Im Übrigen setzt sich die getroffene Entscheidung auch nicht in Widerspruch zu einer Beschwerdeentscheidung des 8. Zivilsenats des Kammergerichts (KG Report 2001, 183), wonach es der Partei in der Regel nicht zum Verschulden gereicht, dass sie eine ihr gesetzte nicht übermäßig lange Frist zur Stellungnahme ausschöpft, da sich gerade vorliegend ein Anlass zu einer früheren Ablehnung vor dem 18. August 2004 ergeben hat, wie dies ausgeführt worden ist. Gerade der Umstand, dass die Antragsgegnerin zu 1. es nicht zum Anlass genommen hat, nunmehr nach den beiden Zusätzen zum Gutachten des Sachverständigen Steppler das Ablehnungsgesuch anzubringen, musste zu der bereits festgestellten Unzulässigkeit des Ablehnungsgesuches führen.

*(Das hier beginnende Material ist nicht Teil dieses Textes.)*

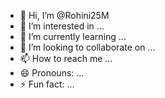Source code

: - 👋 Hi, I’m @Rohini25M
- 👀 I’m interested in ...
- 🌱 I’m currently learning ...
- 💞️ I’m looking to collaborate on ...
- 📫 How to reach me ...
- 😄 Pronouns: ...
- ⚡ Fun fact: ...

<!---
Rohini25M/Rohini25M is a ✨ special ✨ repository because its `README.md` (this file) appears on your GitHub profile.
You can click the Preview link to take a look at your changes.
--->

Die Kostenentscheidung beruht auf § 97 Abs. 1 ZPO in Verbindung mit Nr. 1957 der Anlage 1 zu § 11 Abs. 2 GKG. Die Festsetzung des Beschwerdewertes erfolgte gemäß § 3 ZPO, wobei der Senat 1/10 des Wertes der Hauptsache, die von der Antragsgegnerin zu 1. mit 15.000,-- Euro angegeben worden ist, als angemessen erachtete (Baumbach/Hartmann, Kommentar zur ZPO, 62. Aufl. 2004, Rdnr. 4 zum Anhang nach § 3). Zu einer höherwertigen Festsetzung des Beschwerdewertes sah sich der Senat nicht veranlasst, da es vorliegend nur um einen Teilaspekt des selbständigen Beweisverfahrens geht.